Humphrey bars El’s claim because his allegation that Lee had no reason to stop him necessarily implies his state court convictions were invalid. Doc. 33 at 4. II. STANDARD A court must grant summary judgment “if the movant shows that there is no genuine dispute as to any material fact and the movant is entitled to judgment as a matter of law.” Fed. R. Civ. P. 56(a). A factual dispute is not genuine unless, based on the evidence presented, “‘a reasonable jury could return a verdict for the nonmoving party.’” Info. Sys. & Networks Corp. v. City of Atlanta, 281 F.3d 1220, 1224 (11th Cir. 2002) (quoting United States v. Four Parcels of Real Prop., 941 F.2d 1428, 1437 (11th Cir. 1991)); Anderson v. Liberty Lobby, Inc., 477 U.S. 242, 248 (1986). The movant may support its assertion that a fact is undisputed by “citing to particular parts of materials in the record, including depositions, documents, electronically stored information, affidavits or declarations, stipulations (including those made for purposes of

the motion only), admissions, interrogatory answers, or other materials.” Fed. R. Civ. P. 56(c)(1)(A). “When the nonmoving party has the burden of proof at trial, the moving party is not required to ‘support its motion with affidavits or other similar material negating the opponent's claim’ in order to discharge this ‘initial responsibility.’” Four Parcels of Real Prop., 941 F.2d at 1437-38 (quoting Celotex Corp. v. Catrett, 477 U.S. 317, 323 (1986)). Rather, “the moving party simply may ‘show[]—that is, point[] out to the district court—that there is an absence of evidence to support the nonmoving party’s case.’” Id. (alterations in original) (quoting Celotex, 477 U.S. at 324).

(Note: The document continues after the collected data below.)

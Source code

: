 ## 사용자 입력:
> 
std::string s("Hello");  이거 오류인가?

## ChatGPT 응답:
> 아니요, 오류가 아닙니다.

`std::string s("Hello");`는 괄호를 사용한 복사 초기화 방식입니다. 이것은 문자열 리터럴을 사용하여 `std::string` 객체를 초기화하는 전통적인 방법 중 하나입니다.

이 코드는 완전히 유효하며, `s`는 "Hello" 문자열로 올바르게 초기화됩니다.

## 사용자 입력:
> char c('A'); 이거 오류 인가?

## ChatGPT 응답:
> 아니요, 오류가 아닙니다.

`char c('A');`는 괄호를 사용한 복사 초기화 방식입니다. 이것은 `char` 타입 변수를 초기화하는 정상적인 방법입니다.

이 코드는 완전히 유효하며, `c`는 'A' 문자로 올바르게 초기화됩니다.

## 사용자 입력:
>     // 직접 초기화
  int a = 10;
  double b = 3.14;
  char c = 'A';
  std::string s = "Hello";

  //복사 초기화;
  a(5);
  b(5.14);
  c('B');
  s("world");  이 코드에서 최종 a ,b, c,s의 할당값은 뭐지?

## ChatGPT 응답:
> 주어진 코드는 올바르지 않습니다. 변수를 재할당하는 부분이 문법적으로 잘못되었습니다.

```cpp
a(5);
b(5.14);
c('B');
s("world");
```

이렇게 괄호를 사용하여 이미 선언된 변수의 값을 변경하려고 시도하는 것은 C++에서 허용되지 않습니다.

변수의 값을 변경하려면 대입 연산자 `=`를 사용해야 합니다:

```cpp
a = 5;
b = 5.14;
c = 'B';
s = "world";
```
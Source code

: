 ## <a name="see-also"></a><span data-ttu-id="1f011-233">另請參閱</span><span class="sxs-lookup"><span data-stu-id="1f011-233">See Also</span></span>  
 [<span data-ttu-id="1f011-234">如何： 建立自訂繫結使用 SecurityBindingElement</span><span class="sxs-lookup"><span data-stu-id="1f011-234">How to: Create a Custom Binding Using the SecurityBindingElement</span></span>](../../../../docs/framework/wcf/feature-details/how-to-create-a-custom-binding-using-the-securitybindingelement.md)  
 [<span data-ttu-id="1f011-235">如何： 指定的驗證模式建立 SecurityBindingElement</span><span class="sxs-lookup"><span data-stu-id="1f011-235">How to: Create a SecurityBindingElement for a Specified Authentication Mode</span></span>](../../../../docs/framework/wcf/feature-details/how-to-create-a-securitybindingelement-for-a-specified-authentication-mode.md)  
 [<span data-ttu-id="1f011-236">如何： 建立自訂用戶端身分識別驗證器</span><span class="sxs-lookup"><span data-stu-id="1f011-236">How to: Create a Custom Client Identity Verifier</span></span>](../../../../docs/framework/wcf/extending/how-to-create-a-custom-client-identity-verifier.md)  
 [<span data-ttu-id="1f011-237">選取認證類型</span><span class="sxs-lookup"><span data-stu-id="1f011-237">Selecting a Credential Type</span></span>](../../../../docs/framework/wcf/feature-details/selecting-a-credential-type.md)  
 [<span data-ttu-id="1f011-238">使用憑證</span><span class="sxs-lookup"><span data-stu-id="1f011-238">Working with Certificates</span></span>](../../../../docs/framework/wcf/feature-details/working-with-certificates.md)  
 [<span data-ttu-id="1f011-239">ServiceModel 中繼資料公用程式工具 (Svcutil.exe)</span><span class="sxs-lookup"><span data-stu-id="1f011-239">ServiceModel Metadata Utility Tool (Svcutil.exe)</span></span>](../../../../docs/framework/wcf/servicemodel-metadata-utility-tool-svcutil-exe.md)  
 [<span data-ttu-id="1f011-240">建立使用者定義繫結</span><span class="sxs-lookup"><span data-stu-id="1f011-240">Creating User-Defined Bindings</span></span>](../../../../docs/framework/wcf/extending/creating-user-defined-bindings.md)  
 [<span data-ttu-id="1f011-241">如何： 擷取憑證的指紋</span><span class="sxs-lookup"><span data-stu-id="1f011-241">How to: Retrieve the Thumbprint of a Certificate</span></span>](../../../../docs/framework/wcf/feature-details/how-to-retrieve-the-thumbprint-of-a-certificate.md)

Alternatively, the movant may provide “affirmative evidence demonstrating that the nonmoving party will be unable to prove its case at trial.” Id.

The burden then shifts to the non-moving party, who must rebut the movant’s showing “by producing … relevant and admissible evidence beyond the pleadings.” Josendis v. Wall to Wall Residence Repairs, Inc., 662 F.3d 1292, 1315 (11th Cir. 2011) (citing Celotex, 477 U.S. at 324). The non-moving party does not satisfy its burden “if the rebuttal evidence ‘is merely colorable, or is not significantly probative’ of a disputed fact.” Id. (quoting Anderson, 477 U.S. at 249-50). Further, where a party fails to address another party’s assertion of fact as required by Fed. R. Civ. P. 56(c), the Court may consider the fact undisputed for purposes of the motion. Fed. R. Civ. P. 56(e)(2). However, “credibility determinations, the weighing of the evidence, and the drawing of legitimate inferences from the facts are jury functions, not those of a judge …. The evidence of the non-movant is to be believed, and all justifiable inferences are to be drawn in his favor.” Anderson, 477 U.S. at 255. III. DISCUSSION

A. False Arrest The Fourth Amendment to the United States Constitution protects the right to be free from unreasonable searches and seizures. U.S. Const. amend. IV. A seizure takes place “[w]henever a police officer accosts an individual and restrains his freedom to walk away.” United States v. Brignoni-Ponce, 422 U.S. 873, 878 (1975). “When a police officer stops an automobile and detains the occupants briefly, the stop amounts to a seizure within the meaning of the Fourth Amendment.” Whren v. United States, 517 U.S. 806, 809-10 (1996). The Fourth Amendment requires that all searches and seizures be reasonable. Id. “As a general matter, the decision to stop an automobile is reasonable where the police have probable cause to believe that a traffic violation has

occurred.” Id. An officer may formally arrest a suspect when probable cause exists that any crime has been committed. “Probable causes exists when ‘the facts and circumstances within the officers’ knowledge, of which he or she has reasonably trustworthy information, would cause a prudent person to believe, under the circumstances shown, that the suspect has committed, is committing, or is about to commit an offense.’” Jordan v. Mosley, 487 F.3d 1350, 1355 (11th Cir. 2007) (quoting Miller v. Harget, 458 F.3d 1251, 1259 (11th Cir. 2006)).